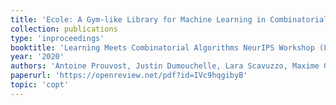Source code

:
 ```yaml
---
title: 'Ecole: A Gym-like Library for Machine Learning in Combinatorial Optimization Solvers'
collection: publications
type: 'inproceedings'
booktitle: 'Learning Meets Combinatorial Algorithms NeurIPS Workshop (LMCA @ NeurIPS)'
year: '2020'
authors: 'Antoine Prouvost, Justin Dumouchelle, Lara Scavuzzo, Maxime Gasse, Didier Chételat, Andrea Lodi'
paperurl: 'https://openreview.net/pdf?id=IVc9hqgibyB'
topic: 'copt'
---
```

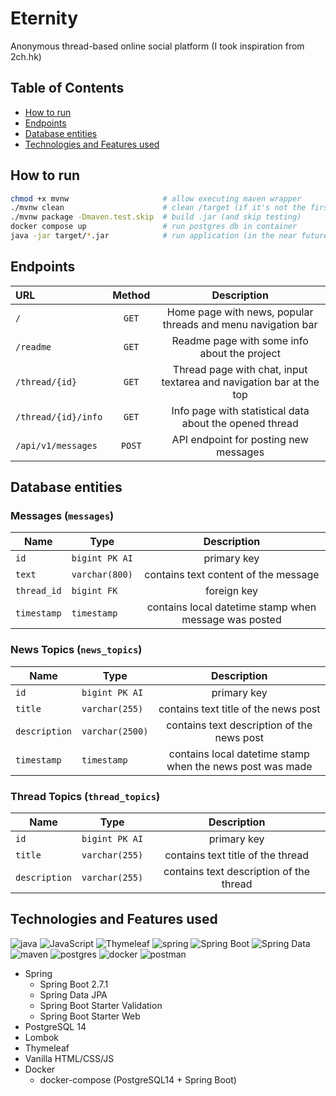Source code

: # Eternity
Anonymous thread-based online social platform (I took inspiration from 2ch.hk)

## Table of Contents
* [How to run](#how-to-run)
* [Endpoints](#endpoints)
* [Database entities](#database-entities)
* [Technologies and Features used](#technologies-and-features-used)

## How to run
```bash
chmod +x mvnw                     # allow executing maven wrapper
./mvnw clean                      # clean /target (if it's not the first run)
./mvnw package -Dmaven.test.skip  # build .jar (and skip testing)
docker compose up                 # run postgres db in container
java -jar target/*.jar            # run application (in the near future it will be containerized)
```

## Endpoints
| URL                 | Method |                             Description                             |
|:--------------------|:------:|:-------------------------------------------------------------------:|
| `/`                 | `GET`  |    Home page with news, popular threads and menu navigation bar     |
| `/readme`           | `GET`  |            Readme page with some info about the project             |
| `/thread/{id}`      | `GET`  | Thread page with chat, input textarea and navigation bar at the top |
| `/thread/{id}/info` | `GET`  |       Info page with statistical data about the opened thread       |
| `/api/v1/messages`  | `POST` |                API endpoint for posting new messages                |

## Database entities
### Messages (`messages`)
| Name        | Type           |                      Description                      |
|-------------|----------------|:-----------------------------------------------------:|
| `id`        | `bigint PK AI` |                      primary key                      |
| `text`      | `varchar(800)` |         contains text content of the message          |
| `thread_id` | `bigint FK`    |                      foreign key                      |
| `timestamp` | `timestamp`    | contains local datetime stamp when message was posted |

### News Topics (`news_topics`)
| Name          | Type            |                        Description                        |
|---------------|-----------------|:---------------------------------------------------------:|
| `id`          | `bigint PK AI`  |                        primary key                        |
| `title`       | `varchar(255)`  |           contains text title of the news post            |
| `description` | `varchar(2500)` |        contains text description of the news post         |
| `timestamp`   | `timestamp`     | contains local datetime stamp when the news post was made |

### Thread Topics (`thread_topics`)
| Name          | Type           |               Description               |
|---------------|----------------|:---------------------------------------:|
| `id`          | `bigint PK AI` |               primary key               |
| `title`       | `varchar(255)` |    contains text title of the thread    |
| `description` | `varchar(255)` | contains text description of the thread |

## Technologies and Features used

![java](https://img.shields.io/badge/Java-ED8B00?style=for-the-badge&logo=java&logoColor=white)
![JavaScript](https://img.shields.io/badge/javascript-%23323330.svg?style=for-the-badge&logo=javascript&logoColor=%23F7DF1E)
![Thymeleaf](https://img.shields.io/badge/Thymeleaf-%23005C0F.svg?style=for-the-badge&logo=Thymeleaf&logoColor=white)
![spring](https://img.shields.io/badge/spring%20-%236DB33F.svg?&style=for-the-badge&logo=spring&logoColor=white)
![Spring Boot](https://img.shields.io/static/v1?style=for-the-badge&message=Spring+Boot&color=6DB33F&logo=Spring+Boot&logoColor=FFFFFF&label=)
![Spring Data](https://img.shields.io/static/v1?style=for-the-badge&message=Spring+Data&color=6DB33F&logo=Spring+Data&logoColor=FFFFFF&label=)
![maven](https://img.shields.io/badge/Maven-C71A36?style=for-the-badge&logo=apache-maven)
![postgres](https://img.shields.io/badge/postgres-%23316192.svg?&style=for-the-badge&logo=postgresql&logoColor=white)
![docker](https://img.shields.io/badge/docker-%232496ED.svg?&style=for-the-badge&logo=docker&logoColor=white)
![postman](https://img.shields.io/badge/Postman-FF6C37?style=for-the-badge&logo=Postman&logoColor=white)

* Spring
    * Spring Boot 2.7.1
    * Spring Data JPA
    * Spring Boot Starter Validation
    * Spring Boot Starter Web
* PostgreSQL 14
* Lombok
* Thymeleaf
* Vanilla HTML/CSS/JS
* Docker
    * docker-compose (PostgreSQL14 + Spring Boot)
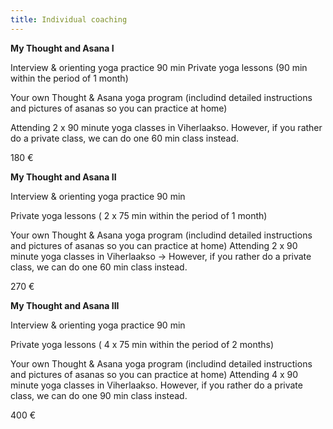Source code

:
 ```yaml
---
title: Individual coaching
---
```


**My Thought and Asana I**

Interview & orienting yoga practice 90 min
Private yoga lessons (90 min within the period of  1 month)

Your own Thought & Asana yoga program (includind detailed instructions and pictures of asanas so you can practice at home)

Attending 2 x 90 minute yoga classes in Viherlaakso. However, if you rather do a private class, we can do one 60 min class instead.

180 €



**My Thought and Asana II**

Interview & orienting yoga practice 90 min

Private yoga lessons ( 2 x 75 min within the period of  1 month)

Your own Thought & Asana yoga program (includind detailed instructions and pictures of asanas so you can practice at home)
Attending 2 x 90 minute yoga classes in Viherlaakso -> However, if you rather do a private class, we can do one 60 min class instead.

270 €



**My Thought and Asana III**

Interview & orienting yoga practice 90 min

Private yoga lessons ( 4 x 75 min within the period of  2 months)

Your own Thought & Asana yoga program (includind detailed instructions and pictures of asanas so you can practice at home)
Attending 4 x 90 minute yoga classes in Viherlaakso. However, if you rather do a private class, we can do one 90 min class instead.

400 €
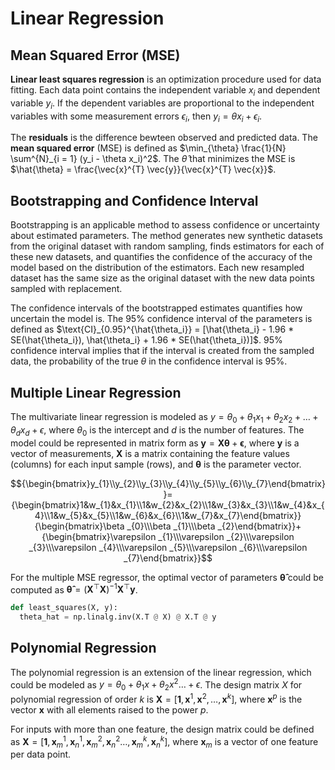# Linear Regression

## Mean Squared Error (MSE)

**Linear least squares regression** is an optimization procedure used for data fitting. Each data point contains the independent variable $x_i$ and dependent variable $y_i$. If the dependent variables are proportional to the independent variables with some measurement errors $\epsilon_i$, then $y_i = \theta x_i + \epsilon_i$.

The **residuals** is the difference bewteen observed and predicted data. The **mean squared error** (MSE) is defined as $\min_{\theta} \frac{1}{N} \sum^{N}_{i = 1} (y_i  - \theta x_i)^2$. The $\hat{\theta}$ that minimizes the MSE is $\hat{\theta} = \frac{\vec{x}^{T} \vec{y}}{\vec{x}^{T} \vec{x}}$.

## Bootstrapping and Confidence Interval

Bootstrapping is an applicable method to assess confidence or uncertainty about estimated parameters. The method generates new synthetic datasets from the original dataset with random sampling, finds estimators for each of these new datasets, and quantifies the confidence of the accuracy of the model based on the distribution of the estimators. Each new resampled dataset has the same size as the original dataset with the new data points sampled with replacement.

The confidence intervals of the bootstrapped estimates quantifies how uncertain the model is. The 95% confidence interval of the parameters is defined as $\text{CI}_{0.95}^{\hat{\theta_i}} = [\hat{\theta_i} - 1.96 * SE(\hat{\theta_i}), \hat{\theta_i} + 1.96 * SE(\hat{\theta_i})]$. 95% confidence interval implies that if the interval is created from the sampled data, the probability of the true $\theta$ in the confidence interval is 95%.

## Multiple Linear Regression

The multivariate linear regression is modeled as $y = \theta_0 + \theta_1 x_1 + \theta_2 x_2 + \dots + \theta_d x_d + \epsilon$, where $\theta_0$ is the intercept and $d$ is the number of features. The model could be represented in matrix form as $\mathbf{y} = \mathbf{X}\boldsymbol{\theta} + \mathbf{\epsilon}$, where $\mathbf{y}$ is a vector of measurements, $\mathbf{X}$ is a matrix containing the feature values (columns) for each input sample (rows), and $\boldsymbol{\theta}$ is the parameter vector.

$${\begin{bmatrix}y_{1}\\y_{2}\\y_{3}\\y_{4}\\y_{5}\\y_{6}\\y_{7}\end{bmatrix}}={\begin{bmatrix}1&w_{1}&x_{1}\\1&w_{2}&x_{2}\\1&w_{3}&x_{3}\\1&w_{4}&x_{4}\\1&w_{5}&x_{5}\\1&w_{6}&x_{6}\\1&w_{7}&x_{7}\end{bmatrix}}{\begin{bmatrix}\beta _{0}\\\beta _{1}\\\beta _{2}\end{bmatrix}}+{\begin{bmatrix}\varepsilon _{1}\\\varepsilon _{2}\\\varepsilon _{3}\\\varepsilon _{4}\\\varepsilon _{5}\\\varepsilon _{6}\\\varepsilon _{7}\end{bmatrix}}$$

For the multiple MSE regressor, the optimal vector of parameters $\boldsymbol{\hat\theta}$ could be computed as $\boldsymbol{\hat\theta} = (\mathbf{X}^\top\mathbf{X})^{-1}\mathbf{X}^\top\mathbf{y}$.

```py
def least_squares(X, y):
  theta_hat = np.linalg.inv(X.T @ X) @ X.T @ y
```

## Polynomial Regression

The polynomial regression is an extension of the linear regression, which could be modeled as $y = \theta_0 + \theta_1 x + \theta_2 x^2 \dots + \epsilon$. The design matrix $X$ for polynomial regression of order $k$ is $\mathbf{X} = \big[ \boldsymbol 1 , \mathbf{x}^1, \mathbf{x}^2 , \ldots , \mathbf{x}^k \big]$, where $\mathbf{x}^p$ is the vector $\mathbf{x}$ with all elements raised to the power $p$.

For inputs with more than one feature, the design matrix could be defined as $\mathbf{X} = \big[ \boldsymbol 1 , \mathbf{x}_m^1, \mathbf{x}_n^1, \mathbf{x}_m^2 , \mathbf{x}_n^2\ldots , \mathbf{x}_m^k , \mathbf{x}_n^k \big]$, where $\mathbf{x}_m$ is a vector of one feature per data point.
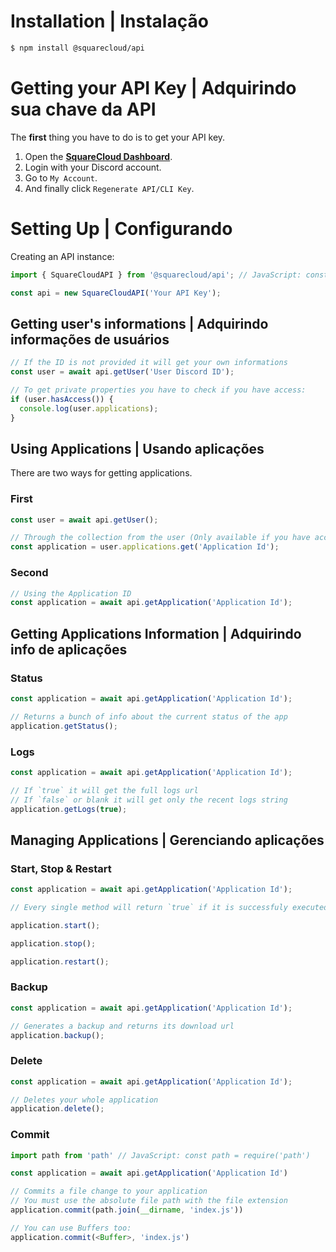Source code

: # **Installation** | Instalação

```bash
$ npm install @squarecloud/api
```

# **Getting your API Key** | Adquirindo sua chave da API

The **first** thing you have to do is to get your API key.

1. Open the [**SquareCloud Dashboard**](https://squarecloud.app/dashboard/me).
2. Login with your Discord account.
3. Go to `My Account`.
4. And finally click `Regenerate API/CLI Key`.

# **Setting Up** | Configurando

Creating an API instance:

```js
import { SquareCloudAPI } from '@squarecloud/api'; // JavaScript: const { SquareCloudAPI } = require('@squarecloud/api')

const api = new SquareCloudAPI('Your API Key');
```

## **Getting user's informations** | Adquirindo informações de usuários

```js
// If the ID is not provided it will get your own informations
const user = await api.getUser('User Discord ID');

// To get private properties you have to check if you have access:
if (user.hasAccess()) {
  console.log(user.applications);
}
```

## **Using Applications** | Usando aplicações

There are two ways for getting applications.

### **First**

```js
const user = await api.getUser();

// Through the collection from the user (Only available if you have access to it)
const application = user.applications.get('Application Id');
```

### **Second**

```js
// Using the Application ID
const application = await api.getApplication('Application Id');
```

## **Getting Applications Information** | Adquirindo info de aplicações

### **Status**

```js
const application = await api.getApplication('Application Id');

// Returns a bunch of info about the current status of the app
application.getStatus();
```

### **Logs**

```js
const application = await api.getApplication('Application Id');

// If `true` it will get the full logs url
// If `false` or blank it will get only the recent logs string
application.getLogs(true);
```

## **Managing Applications** | Gerenciando aplicações

### **Start, Stop & Restart**

```js
const application = await api.getApplication('Application Id');

// Every single method will return `true` if it is successfuly executed

application.start();

application.stop();

application.restart();
```

### **Backup**

```js
const application = await api.getApplication('Application Id');

// Generates a backup and returns its download url
application.backup();
```

### **Delete**

```js
const application = await api.getApplication('Application Id');

// Deletes your whole application
application.delete();
```

### **Commit**

```js
import path from 'path' // JavaScript: const path = require('path')

const application = await api.getApplication('Application Id')

// Commits a file change to your application
// You must use the absolute file path with the file extension
application.commit(path.join(__dirname, 'index.js'))

// You can use Buffers too:
application.commit(<Buffer>, 'index.js')
```
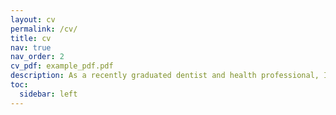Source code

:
 ```yaml
---
layout: cv
permalink: /cv/
title: cv
nav: true
nav_order: 2
cv_pdf: example_pdf.pdf
description: As a recently graduated dentist and health professional, I aim to further my studies and experience in biomedical sciences and medical biotechnologies with an interdisciplinary focus. I aim to integrate my medical and dental expertise with advanced knowledge in biomedicine and biotechnology to contribute to cutting-edge research and innovation and improve patient care through a holistic understanding of oral health and diseases at their cellular and molecular levels.
toc:
  sidebar: left
---
```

——

■ Task description: Looking at the listing above, count the lines that contain "JavaScript" and give nothing but the number.

■ Exercise solution: 3